Catenation occurs most readily with carbon, which forms covalent bonds with other carbon atoms to form longer chains and structures. This is the reason for the presence of the vast number of organic compounds in nature. Carbon is most well known for its properties of catenation, with organic chemistry essentially being the study of catenated carbon structures (and known as catenae). Carbon chains in biochemistry combine any of various other elements, such as hydrogen, oxygen, and biometals, onto the backbone of carbon, and proteins[contradictory] can combine multiple chains encoded by multiple genes (such as light chains and heavy chains making up antibodies).

However, carbon is by no means the only element capable of forming such catenae, and several other main-group elements are capable of forming an expansive range of catenae, including silicon, sulfur and boron.

The ability of an element to catenate is primarily based on the bond energy of the element to itself, which decreases with more diffuse orbitals (those with higher azimuthal quantum number) overlapping to form the bond. Hence, carbon, with the least diffuse valence shell p orbital is capable of forming longer p-p sigma bonded chains of atoms than heavier elements which bond via higher valence shell orbitals. Catenation ability is also influenced by a range of steric and electronic factors, including the electronegativity of the element in question, the molecular orbital hybridization and the ability to form different kinds of covalent bonds. For carbon, the sigma overlap between adjacent atoms is sufficiently strong that perfectly stable chains can be formed. With other elements this was once thought to be extremely difficult in spite of plenty of evidence to the contrary.

The versatile chemistry of elemental sulfur is largely due to catenation. In the native state, sulfur exists as S8 molecules. On heating these rings open and link together giving rise to increasingly long chains, as evidenced by the progressive increase in viscosity as the chains lengthen. Selenium and tellurium also show variants of these structural motifs.

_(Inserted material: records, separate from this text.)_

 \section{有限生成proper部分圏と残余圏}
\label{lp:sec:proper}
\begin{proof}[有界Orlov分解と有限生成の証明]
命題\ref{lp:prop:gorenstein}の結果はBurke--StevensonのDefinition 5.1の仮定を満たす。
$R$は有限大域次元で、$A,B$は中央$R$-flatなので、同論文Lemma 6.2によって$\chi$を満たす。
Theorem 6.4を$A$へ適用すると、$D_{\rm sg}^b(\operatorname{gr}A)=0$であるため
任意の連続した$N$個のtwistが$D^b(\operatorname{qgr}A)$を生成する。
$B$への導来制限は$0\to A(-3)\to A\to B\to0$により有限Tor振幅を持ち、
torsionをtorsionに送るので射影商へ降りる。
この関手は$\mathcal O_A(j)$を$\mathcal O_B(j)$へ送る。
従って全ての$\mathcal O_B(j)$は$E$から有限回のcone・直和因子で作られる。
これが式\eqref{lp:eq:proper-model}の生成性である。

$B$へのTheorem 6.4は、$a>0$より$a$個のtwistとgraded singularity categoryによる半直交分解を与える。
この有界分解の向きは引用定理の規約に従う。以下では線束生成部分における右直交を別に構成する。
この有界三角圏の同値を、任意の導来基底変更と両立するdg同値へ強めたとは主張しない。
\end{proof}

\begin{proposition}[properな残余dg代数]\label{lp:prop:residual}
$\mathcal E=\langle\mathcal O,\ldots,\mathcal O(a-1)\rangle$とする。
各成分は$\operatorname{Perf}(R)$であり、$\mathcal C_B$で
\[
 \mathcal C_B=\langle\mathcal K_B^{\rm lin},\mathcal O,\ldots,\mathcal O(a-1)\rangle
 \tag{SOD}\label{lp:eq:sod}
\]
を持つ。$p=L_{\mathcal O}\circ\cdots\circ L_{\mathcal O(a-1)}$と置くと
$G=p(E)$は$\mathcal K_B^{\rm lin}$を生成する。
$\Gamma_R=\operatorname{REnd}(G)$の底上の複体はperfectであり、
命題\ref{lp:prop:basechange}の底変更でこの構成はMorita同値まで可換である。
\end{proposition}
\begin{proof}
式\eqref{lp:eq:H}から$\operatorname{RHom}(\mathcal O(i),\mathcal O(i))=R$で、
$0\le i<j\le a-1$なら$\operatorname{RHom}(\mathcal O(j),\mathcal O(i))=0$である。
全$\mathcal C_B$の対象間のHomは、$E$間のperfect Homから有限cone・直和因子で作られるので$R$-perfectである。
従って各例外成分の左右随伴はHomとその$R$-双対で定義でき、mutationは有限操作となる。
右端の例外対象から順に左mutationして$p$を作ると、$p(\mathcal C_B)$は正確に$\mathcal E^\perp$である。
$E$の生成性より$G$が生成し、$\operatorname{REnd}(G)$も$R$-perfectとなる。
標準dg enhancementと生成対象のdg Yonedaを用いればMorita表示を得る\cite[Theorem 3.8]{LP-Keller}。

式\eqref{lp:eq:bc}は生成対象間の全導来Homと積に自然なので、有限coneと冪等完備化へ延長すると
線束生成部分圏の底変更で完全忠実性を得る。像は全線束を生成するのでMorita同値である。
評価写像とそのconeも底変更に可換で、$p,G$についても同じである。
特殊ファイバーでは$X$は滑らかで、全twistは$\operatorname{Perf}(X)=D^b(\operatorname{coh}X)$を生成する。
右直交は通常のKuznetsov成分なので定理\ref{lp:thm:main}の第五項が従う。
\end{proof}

Silicon can form sigma bonds to other silicon atoms (and disilane is the parent of this class of compounds). However, it is difficult to prepare and isolate SinH2n+2 (analogous to the saturated alkane hydrocarbons) with n greater than about 8, as their thermal stability decreases with increases in the number of silicon atoms. Silanes higher in molecular weight than disilane decompose to polymeric polysilicon hydride and hydrogen.[2][3] But with a suitable pair of organic substituents in place of hydrogen on each silicon it is possible to prepare polysilanes (sometimes, erroneously called polysilenes) that are analogues of alkanes. These long chain compounds have surprising electronic properties - high electrical conductivity, for example - arising from sigma delocalization of the electrons in the chain.[4]

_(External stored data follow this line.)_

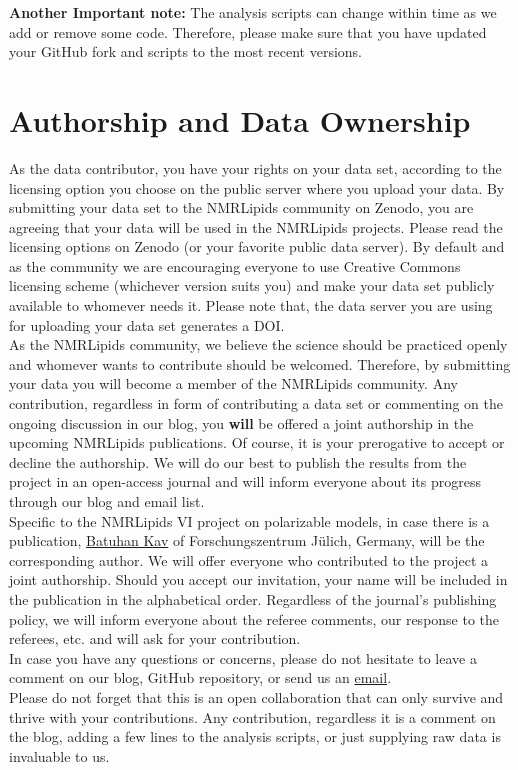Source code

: \documentclass[12pt]{article}
\begin{document}
\textbf{Another Important note:} The analysis scripts can change within time as we add or remove some code. Therefore, please make sure that you have updated your GitHub fork and scripts to the most recent versions.

\section{Authorship and Data Ownership}

As the data contributor, you have your rights on your data set, according to the licensing option you choose on the public server where you upload your data. By submitting your data set to the NMRLipids community on Zenodo, you are agreeing that your data will be used in the NMRLipids projects. Please read the licensing options on Zenodo (or your favorite public data server). By default and as the community we are encouraging everyone to use Creative Commons licensing scheme (whichever version suits you) and make your data set publicly available to whomever needs it. Please note that, the data server you are using for uploading your data set generates a DOI.\\

As the NMRLipids community, we believe the science should be practiced openly and whomever wants to contribute should be welcomed. Therefore, by submitting your data you will become a member of the NMRLipids community. Any contribution, regardless in form of contributing a data set or commenting on the ongoing discussion in our blog, you \textbf{will} be offered a joint authorship in the upcoming NMRLipids publications. Of course, it is your prerogative to accept or decline the authorship. We will do our best to publish the results from the project in an open-access journal and will inform everyone about its progress through our blog and email list.\\

Specific to the NMRLipids VI project on polarizable models, in case there is a publication, \href{http://www.strodel.info/bkav.php}{Batuhan Kav} of Forschungszentrum Jülich, Germany, will be the corresponding author. We will offer everyone who contributed to the project a joint authorship. Should you accept our invitation, your name will be included in the publication in the alphabetical order. Regardless of the journal's publishing policy, we will inform everyone about the referee comments, our response to the referees, etc. and will ask for your contribution.\\

In case you have any questions or concerns, please do not hesitate to leave a comment on our blog, GitHub repository, or send us an \href{mailto:b.kav@fz-juelich.de}{email}.\\

Please do not forget that this is an open collaboration that can only survive and thrive with your contributions. Any contribution, regardless it is a comment on the blog, adding a few lines to the analysis scripts, or just supplying raw data is invaluable to us.\\
\end{document}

Phosphorus chains (with organic substituents) have been prepared, although these tend to be quite fragile. Small rings or clusters are more common.

Even silicon–silicon pi bonds are possible. However, these bonds are less stable than the carbon analogues. Disilane is quite reactive compared to ethane. Disilylenes are quite rare, unlike alkenes. Examples of disilynes, long thought to be too unstable to be isolated[5] were reported in 2004.[6]

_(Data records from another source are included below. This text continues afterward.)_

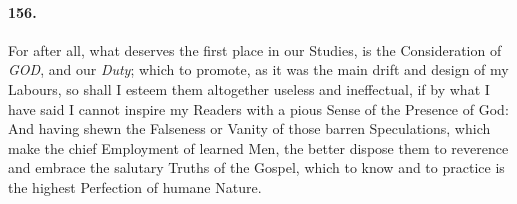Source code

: \documentclass[]{article}
\newenvironment{sectionbody}{\begin{multicols}{2}}{\end{multicols}}
\begin{document}
\begin{sectionbody}
\paragraph{156.} For after all, what deserves the first place in our Studies, is
the Consideration of \emph{GOD}, and our \emph{Duty}; which to
promote, as it was the main drift and design of my Labours, so
shall I esteem them altogether useless and ineffectual, if by
what I have said I cannot inspire my Readers with a pious Sense
of the Presence of {\sc God}: And having shewn the Falseness or
Vanity of those barren Speculations, which make the chief
Employment of learned Men, the better dispose them to reverence
and embrace the salutary Truths of the {\sc Gospel}, which to
know and to practice is the highest Perfection of humane Nature.

\end{sectionbody}
\end{document}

In recent years a variety of double and triple bonds between the semi-metallic elements have been reported, including silicon, germanium, arsenic, bismuth and so on. The ability of certain main group elements to catenate is currently the subject of research into inorganic polymers.


The words to catenate and catenation reflect the Latin root catena, "chain".

See also[edit]


  1. ^ Oxford English Dictionary, 1st edition (1889) [ s.v. 'chain', definition 4g
  2. ^ W. W. Porterfield, Inorganic Chemistry: A Unified Approach, 2nd Ed.", Academic Press (1993), p. 219.
  3. ^ Inorganic Chemistry, Holleman-Wiberg, John Wiley & Sons (2001) p. 844.
  4. ^ Miller, R. D.; Michl, J. (1989). "Polysilane high polymers". Chemical Reviews. 89 (6): 1359. doi:10.1021/cr00096a006. 
  5. ^ Karni, M.; Apeloig, Y. (January 2002). "The quest for a stable silyne, RSi≡CR′. The effect of bulky substituents". Silicon Chemistry. 1 (1): 59–65. doi:10.1023/A:1016091614005. 
  6. ^ Akira Sekiguchi; Rei Kinjo; Masaaki Ichinohe (September 2004). "A Stable Compound Containing a Silicon-Silicon Triple Bond". Science. 305 (5691): 1755–1757. Bibcode:2004Sci...305.1755S. doi:10.1126/science.1102209. PMID 15375262. [1][permanent dead link]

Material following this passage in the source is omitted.